Most developers who work with web sites are working on multiple environments. You’d at least have a development and production environment.
Web analytics is no different, we also have different environments. We have different environments in different areas, actually, to the point where I feel I need to explain what there is and how you should use it.
If you have followed this blog, you already know that Adobe Analytics has a concept called “Report Suite“, which is sort of a data container. You might also have grasped that the Tag Management tool (DTM) has “Properties”, and that there is a browser plugin that allows you to test “staging” code in your browser.
All of this is completely independent of your dev, staging and production environments.
Here’s how you should think about / use all of it.
In DTM, you should have a single “Web Property” that you will use for your dev, testing, and production environments.
A Web Property contains all the “Tools” (Adobe Analytics is a “tool”, as is Google Analytics and Adobe Target), Rules, and Data Elements that are relevant. Those are obviously the same across dev, testing, and production. So one thing is easy: you need a single Web Property per site.In Adobe Analytics, you should have one “Report Suite” per environment, i.e. one for production, one for development, and potentially one for staging, testing, UA, integration, or whatever environments you have.
A Report Suite contains the data. Data is what your friendly marketer uses to gain knowledge and improve performance. Production data must therefore be good data. That’s why data from tests or data generated while you develop should end up separately, and that is why we have a Report Suite per environment.
The different Report Suites are all configured exactly the same way!
There is an exception to that rule, of course.
If a change implies a change in tracking, the system that first gets the change will temporarily have a different Report Suite configuration.
Please make sure you or your friendly marketer check the configuration periodically, and update all Report Suites so they match.
Also, please note that it is entirely possible that the Report Suite that changes first could be production! Marketers are like that.
So much for the basics, let’s now look at your environments.
While you’re developing, you want to try new things. You also want to shield your production environment from what you’re doing in your tests, i.e. not pollute your production reports with test data.
You are likely working on a dev or testing environment for this.
So the first piece of advice is: on your dev/test environment, include the DTM “staging” code.

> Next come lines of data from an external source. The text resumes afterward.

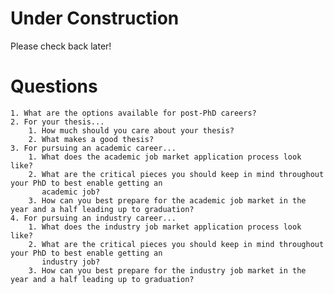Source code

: # Under Construction
Please check back later!

# Questions
    1. What are the options available for post-PhD careers?
    2. For your thesis...
        1. How much should you care about your thesis?
        2. What makes a good thesis?
    3. For pursuing an academic career...
        1. What does the academic job market application process look like?
        2. What are the critical pieces you should keep in mind throughout your PhD to best enable getting an
           academic job?
        3. How can you best prepare for the academic job market in the year and a half leading up to graduation?
    4. For pursuing an industry career...
        1. What does the industry job market application process look like?
        2. What are the critical pieces you should keep in mind throughout your PhD to best enable getting an
           industry job?
        3. How can you best prepare for the industry job market in the year and a half leading up to graduation?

You can use the production code and switch to staging using the browser plugin, of course, but I think it makes more sense to go straight for the stagin code. Less confusion.
What happens if you do that?
DTM will serve everything that has been put into it, approved and published or not. So you get to see what DTM would do if you published all the changes that are pending. You also get to see the effects of any changes you make straight away.
Depending on how the “Adobe Analytics Tool” in DTM has been configured, it also means that data will be sent to a different Report Suite (not production), which is good.
This is a BAD example:As I said above, we’d like the Analytics data for the dev environment to go into the dedicated dev Report Suite.
That means that we have to set the report suite ID dynamically, maybe based on the URL or some flag in the Data Layer.
Again, these are environments that are not production. Usually, they’re not quite DEV either. They kind of sit in the middle.
Everything I wrote about DEV applies here.
- Integrate DTM Staging code
- Track into a dedicated staging/testing/integration/UA/… Report Suite
This environment is different. There will be no development here, and … sorry? Why are the web analytics guys laughing? Did I say something funny?
On production, we want to include DTM production code, of course.
We also want tracking to go into the production Report Suite.
The latter can easily be configured in DTM, so there is really nothing special we need to take into account here.
Production – sort of
With the exception of those laughing web analytics people in the back.
They will likely use DTM to modify tracking and other scripting directly on the live site. They want to be able to take the existing site, as it is, and add tracking to it, remove things they no longer need, or even drop totally new tags into it. That’s why they wanted a tag management system in the first place.
The good news is that you don’t have to take any of this into account.
There is a browser plugin that allows anyone to switch to DTM staging on your live site (for Chrome and Firefox). That way, the web analytics people can fiddle with DTM, try whether their code kills anything, and then ask you to review and publish.
The bad news is that you have to review.
And, boy, you should review. Don’t take this lightly. Those guys are no programmers.
DTM allows you to configure a Report Suite for production and one for staging. I said above that for staging, we’d overwrite that dynamically. You still want to set it, though, and the browser plugin in the hands of your web analytics colleagues is why you should.
It is up to you whether you give them a separate staging Report Suite or make them use the same you use for dev. I’d probably give them a separate one.
So there you have it: your recommended setup for making marketing and web analytics happy while still keeping your blood pressure at an acceptable level.